After abandoning Talung it |was decided by the leader to attempt Guicha Peak from the South ridge. A party con¬sisting of Rautela, Lopsang, Palat and Sherpa Mingma left for the peak on 28 April. From Jemathang there is a spur on the left of Guicha lake which finally joins a hanging glacier. From B.C. the peak appears on the right as a dome, connected by a saddle, to a peak which is about 300 feet below the Guicha Peak. This smaller peak is connected by a ridge to the South col. Below the peak and also the col, there is a massive hanging glacier which continues down to the Guicha lake.
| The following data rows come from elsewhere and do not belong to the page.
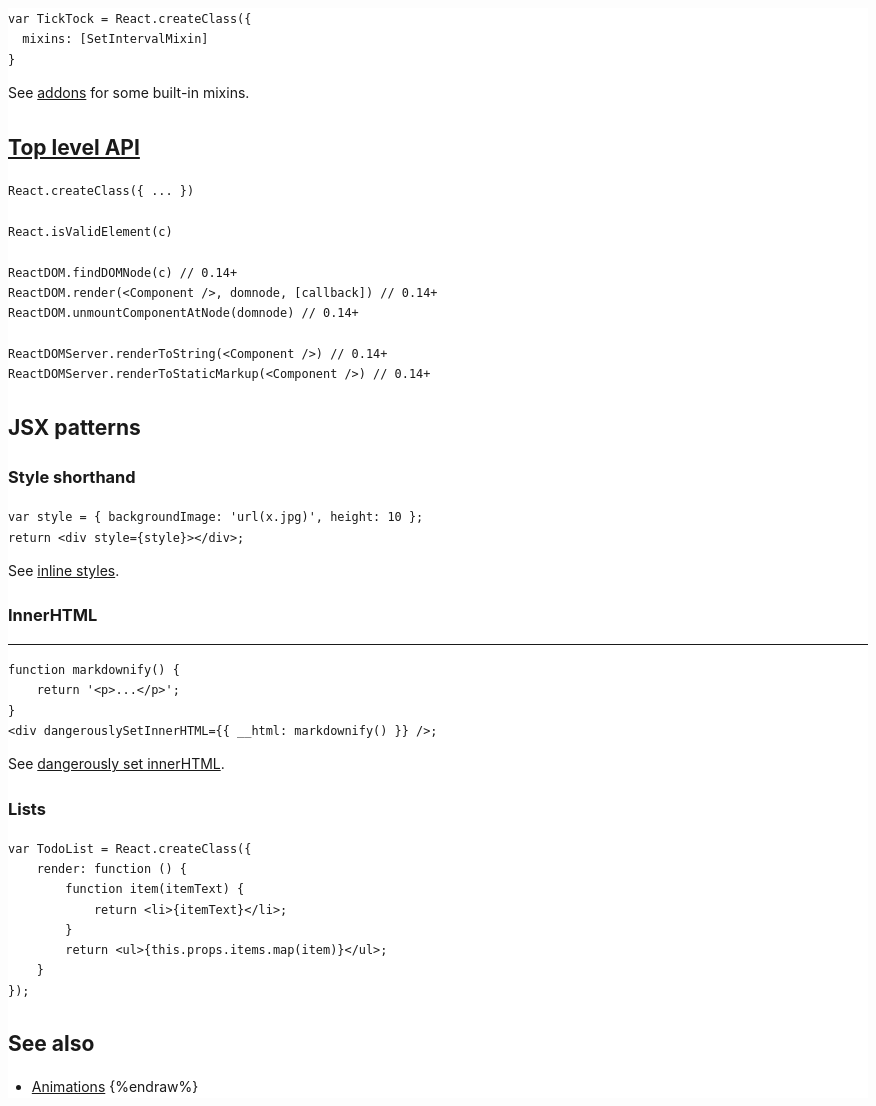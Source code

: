 
    var TickTock = React.createClass({
      mixins: [SetIntervalMixin]
    }

See [addons](https://facebook.github.io/react/docs/addons.html) for some built-in mixins.

[Top level API](https://facebook.github.io/react/docs/top-level-api.html)
-------------------------------------------------------------------------

    React.createClass({ ... })

    React.isValidElement(c)

    ReactDOM.findDOMNode(c) // 0.14+
    ReactDOM.render(<Component />, domnode, [callback]) // 0.14+
    ReactDOM.unmountComponentAtNode(domnode) // 0.14+

    ReactDOMServer.renderToString(<Component />) // 0.14+
    ReactDOMServer.renderToStaticMarkup(<Component />) // 0.14+

JSX patterns
------------

### Style shorthand

    var style = { backgroundImage: 'url(x.jpg)', height: 10 };
    return <div style={style}></div>;

See [inline styles](https://facebook.github.io/react/tips/inline-styles.html).

### InnerHTML

------------------------------------------------------------------------

    function markdownify() {
        return '<p>...</p>';
    }
    <div dangerouslySetInnerHTML={{ __html: markdownify() }} />;

See [dangerously set innerHTML](https://facebook.github.io/react/tips/dangerously-set-inner-html.html).

### Lists

    var TodoList = React.createClass({
        render: function () {
            function item(itemText) {
                return <li>{itemText}</li>;
            }
            return <ul>{this.props.items.map(item)}</ul>;
        }
    });

See also
--------

-   [Animations](http://facebook.github.io/react/docs/animation.html) {%endraw%}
The glacier is full of crevasses.

The party took the left spur which ends in a rock formation about 500 feet long at the end of which starts the glacier. This was our crampon and rope-up point. We reached there at about 8.30 a.m. From here the going was slow, as there were innumerable crevasses which had to be bypassed. By about 2 p.m. we reached a height of about 18,000 feet when the weather deteriorated and snowfall started. At this point we decided to camp for the night. There was a small area, just enough for two tents, surrounded by crevasses. Throughout the evening it snowed but cleared up at night.

Next morning we left at 6.00 a.m. Again, traversing and avoid¬ing crevasses, we reached a point just below the col but still a 70° to 80° climb of 200 feet had to be overcome. This we negotiated by belaying each other and we reached the col (19,300 feet) at 8 a.m. Leading from the col and joining to the left of Guicha Peak is a ridge about 60° to 70° steep. At the col, the wind velocity was 30 to 40 knots and the weather was again deteriorating. As the peak was sacred and no permission had been obtained for climbing it, the party decided to return from there and reached B.C. by the afternoon of 29 April.

Another attempt on the peak was made on 1 May by a party consisting of Bhattacharjee, Rautela, Sidhwani, Sherpa Mingma and Sonam. This time it was decided to try out the route through the rock formation on the northern side of the peak. The party left through Guicha La and followed the rocky portion just above it. We reached the protruding rocks which join the ice slope connecting the hanging glacier below the peak (at approximately 18,500 ft.). From this rock there is a ridge which joins the hanging glacier, both sides of which have steep drops leading to the glacier. In our opinion the peak can be reached from the rocky portion without too much difficulty.

Future Possibility and Summary of Conclusions Talung and Kabru

The South-east face of Kangchenjunga wall is considered impregnable. The approach to the Talung North Saddle (shown on the maps as Talung Saddle) and to the South Saddle (col between Talung and Kabrus) is seriously menaced by frequent avalanches, ice barriers and forbidding rocks. Provided the snow conditions are reasonably settled, it may be possible to get over to the ridge running from Kabru toward Guicha. But even if one does get to this ridge, quite a few icefalls will have to be negotiated to reach the vicinity of Kabru Dome. Thereafter it will be a very long traverse of Kabru-S, Kabru-N and Kabru IV before reaching the Talung South Saddle. Obviously this is not a desir¬able route. Under the circumstances one may as well attempt all the Kabru peaks from the Rathong glacier and then reach the South Saddle. This traverse too does not seem feasible exclu¬sively from the Sikkim side of the great Sangilila ridge.

The only reasonable approach to the ridge between Talung and Kabru IV seems to be from the Yalung glacier in Nepal. One could attempt both the peaks simultaneously.

Zemu Gap

Two members of the expedition reached within two hundred feet of the Zemu Gap from the most difficult and hitherto un- attempted south face. It is possible to reach the Gap if one goes prepared to bridge two big crevasses with ladders. The party, however, explored Tongshiong glacier below the Zemu Gap. It is thus possible to have a complete track from Guicha La to Zemu Gap, across Zemu glacier and follow the known track upto Lachen.

Guicha and Other Peaks in the Area

Apart from Pandim and Guicha there are a number of 19,000- 20,000 feet peaks or mountain ranges around the Base Camp. There is no record of any attempt being made on them and most of them are unnamed on the maps. Pandim and Guicha in particular are sacred to Sikkimese. Guicha can be reached both from the northern side and the eastern side. Another beautiful nineteen thousander in that area is Tingchen Khang (6,010 m.). It is a conical pyramid south of Pandim and north of Jhopuno and should offer some excellent climbing.


The pre-monsoon season was not favourable to our expedition. The pattern usually was clear and sunny mornings, with cloud and mist build-up before noon and snowfall from midday till evening. This obviously resulted in snow avalanches starting from early morning. This could however be peculiar to the very narrow cwm between Kangchenjunga and Guicha walls. We faced heavy snowfall every day during the three weeks on higher camps and the frequency of avalanches was ten to fifteen daily.


Although we failed in our main objective of reaching the summit of Talung, we were greatly satisfied that all members succeeded in exploring an unknown and untrodden area. We do hope that exploration of these virgin ranges will help future expeditions to the Sikkim Himalaya.